Ne cherchez pas des chiffres. Il n’y en a que très peu.  Dans son programme dévoilé hier dans une ambiance tendue, la crise entre Ramid et Hassad sur les préparatifs des élections et la marche de dimanche contre l’islamisation de l’Etat, le PJD prend bien soin de lancer quelques indicateurs pour appâter les électeurs.

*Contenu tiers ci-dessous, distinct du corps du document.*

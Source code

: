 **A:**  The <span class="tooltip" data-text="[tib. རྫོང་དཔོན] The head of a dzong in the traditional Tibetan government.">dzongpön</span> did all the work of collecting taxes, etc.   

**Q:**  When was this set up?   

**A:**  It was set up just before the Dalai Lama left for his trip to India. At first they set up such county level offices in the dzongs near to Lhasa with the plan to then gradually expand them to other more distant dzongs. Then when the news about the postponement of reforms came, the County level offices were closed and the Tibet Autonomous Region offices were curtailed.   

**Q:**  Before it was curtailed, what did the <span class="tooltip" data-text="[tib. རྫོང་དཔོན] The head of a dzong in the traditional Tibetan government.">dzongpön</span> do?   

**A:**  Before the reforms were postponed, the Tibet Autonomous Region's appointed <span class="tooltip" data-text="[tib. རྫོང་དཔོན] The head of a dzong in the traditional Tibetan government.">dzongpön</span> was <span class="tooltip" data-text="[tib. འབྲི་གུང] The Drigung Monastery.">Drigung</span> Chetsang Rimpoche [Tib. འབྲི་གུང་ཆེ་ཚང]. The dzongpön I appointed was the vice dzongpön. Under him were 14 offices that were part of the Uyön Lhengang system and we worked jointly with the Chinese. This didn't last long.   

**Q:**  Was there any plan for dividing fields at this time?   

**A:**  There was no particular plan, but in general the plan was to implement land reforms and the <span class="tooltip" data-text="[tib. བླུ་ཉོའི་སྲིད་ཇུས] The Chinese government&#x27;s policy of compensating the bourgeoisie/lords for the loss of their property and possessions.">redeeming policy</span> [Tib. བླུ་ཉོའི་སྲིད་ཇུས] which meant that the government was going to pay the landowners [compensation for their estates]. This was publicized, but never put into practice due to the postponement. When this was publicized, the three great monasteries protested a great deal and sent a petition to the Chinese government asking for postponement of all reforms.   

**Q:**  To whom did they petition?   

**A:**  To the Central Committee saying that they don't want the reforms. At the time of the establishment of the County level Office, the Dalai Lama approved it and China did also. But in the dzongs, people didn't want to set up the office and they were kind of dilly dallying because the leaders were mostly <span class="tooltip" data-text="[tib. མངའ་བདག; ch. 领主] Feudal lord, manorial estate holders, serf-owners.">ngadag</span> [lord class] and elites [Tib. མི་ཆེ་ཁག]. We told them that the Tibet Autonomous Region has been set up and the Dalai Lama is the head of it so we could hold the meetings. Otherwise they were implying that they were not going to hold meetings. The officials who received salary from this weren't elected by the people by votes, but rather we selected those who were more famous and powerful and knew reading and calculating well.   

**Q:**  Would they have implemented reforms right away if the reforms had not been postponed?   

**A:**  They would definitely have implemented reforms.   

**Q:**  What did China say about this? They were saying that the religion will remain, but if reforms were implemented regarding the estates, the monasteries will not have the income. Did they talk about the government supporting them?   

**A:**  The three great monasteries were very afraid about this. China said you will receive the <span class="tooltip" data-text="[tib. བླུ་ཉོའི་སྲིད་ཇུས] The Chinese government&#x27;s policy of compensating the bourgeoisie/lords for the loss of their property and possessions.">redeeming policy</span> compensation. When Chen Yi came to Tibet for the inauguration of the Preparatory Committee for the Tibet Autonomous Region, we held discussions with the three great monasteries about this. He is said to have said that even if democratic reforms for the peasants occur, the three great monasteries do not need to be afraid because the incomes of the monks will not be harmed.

Par exemple trois scénarios de croissance:   entre 5,5% et 6,5% (scénario optimiste), entre 4 et 5,5% (scénario moyen), entre 3 et 4% (scénario pessimiste). Encore faut-il convaincre sur les moyens pour y arriver. Des arguments qui font cruellement défaut dans le programme du parti de la lampe… comme ils ont manqué aussi tout au long des 5 ans au pouvoir.  Sans surprise, le PJD va donc s’appuyer sur sa rhétorique habituelle,   mettre l’accent sur un «référentiel islamique commun à l’Etat, la société et les partis» et précise que sa formation «n’incarne pas le monopole de l’Islam, mais qu’elle s’inspire de son capital moral». Benkirane a avancé «qu’au-delà de la qualité des programmes, le Maroc a besoin d’Hommes intègres, qui ont du souci pour leurs compatriotes». Après 5 ans au gouvernement, avec au bout un bilan décevant,  le PJD semble renouer avec ses slogans moralisateurs: lutte contre la corruption, les rentes... Quant aux  indicateurs de performance et le calendrier de mise en œuvre, «il faudra attendre la formation du prochain gouvernement, en fonction des résultats des prochaines élections».
D’autres promesses, tout aussi vagues du PJD, portent sur des mesures qui visent «le renouvellement du modèle de développement, selon une vision stratégique globale et intégrée». L’idée est de favoriser «la transition vers de nouvelles sources de croissance, la valorisation du capital humain et la préservation de la dignité du citoyen, en plus de l’affermissement de la justice sociale et la consécration de la bonne gouvernance». Le PJD qui semble ne pas avoir oublié les clashs avec le HCP, notamment suite aux divergences en termes de prévisions économiques et financières,  continue  de proposer «la création d’une Agence nationale indépendante de l’information statistique».